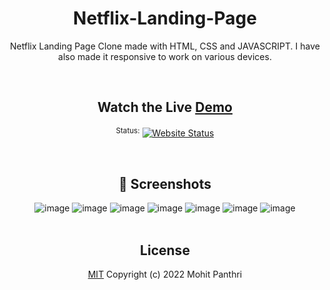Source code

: <div align="center">

# Netflix-Landing-Page
Netflix Landing Page Clone made with HTML, CSS and JAVASCRIPT. I have also made it responsive to work on various devices.

<br>

## Watch the Live [Demo](https://netflix-landing-page1.netlify.app/)  
<sup>Status:</sup>  [![Website Status](https://api.netlify.com/api/v1/badges/241fb6d9-c546-4159-8d34-db9ed74ed795/deploy-status)](https://app.netlify.com/sites/netflix-landing-page1/deploys)

<br>

## 📸 Screenshots
<img  alt="image" src="https://user-images.githubusercontent.com/99413629/212332462-754946db-2a33-45de-9088-e7d5ae083369.png">
<img  alt="image" src="https://user-images.githubusercontent.com/99413629/212332668-bcdb934c-f3bc-4838-ad1f-7299dbba76cc.png">
<img  alt="image" src="https://user-images.githubusercontent.com/99413629/212332709-f9b2f374-b2b3-490f-bca7-6ea2ea62fa39.png">
<img  alt="image" src="https://user-images.githubusercontent.com/99413629/212332740-22b695f7-1392-479a-b6b3-cd59380e47af.png">
<img  alt="image" src="https://user-images.githubusercontent.com/99413629/212332775-643dfdcf-044e-41d6-9a9c-04b14424c8af.png">
<img  alt="image" src="https://user-images.githubusercontent.com/99413629/212332812-83b0f51b-2cee-4f41-9d32-b7b3c0f88c85.png">
<img  alt="image" src="https://user-images.githubusercontent.com/99413629/212332851-5b09199d-0eee-415d-ad19-0056f1aa0dc8.png">

<br>
<br>

## License

[MIT](https://github.com/mohitpanthri/Netflix-Landing-Page/blob/main/LICENSE) Copyright (c) 2022 Mohit Panthri


</div>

++++++

◆ Work instruction:
Extract each line from the entries above that contains the string "image".

◆ Finished exercise:
<img  alt="image" src="https://user-images.githubusercontent.com/99413629/212332462-754946db-2a33-45de-9088-e7d5ae083369.png">
<img  alt="image" src="https://user-images.githubusercontent.com/99413629/212332668-bcdb934c-f3bc-4838-ad1f-7299dbba76cc.png">
<img  alt="image" src="https://user-images.githubusercontent.com/99413629/212332709-f9b2f374-b2b3-490f-bca7-6ea2ea62fa39.png">
<img  alt="image" src="https://user-images.githubusercontent.com/99413629/212332740-22b695f7-1392-479a-b6b3-cd59380e47af.png">
<img  alt="image" src="https://user-images.githubusercontent.com/99413629/212332775-643dfdcf-044e-41d6-9a9c-04b14424c8af.png">
<img  alt="image" src="https://user-images.githubusercontent.com/99413629/212332812-83b0f51b-2cee-4f41-9d32-b7b3c0f88c85.png">
<img  alt="image" src="https://user-images.githubusercontent.com/99413629/212332851-5b09199d-0eee-415d-ad19-0056f1aa0dc8.png">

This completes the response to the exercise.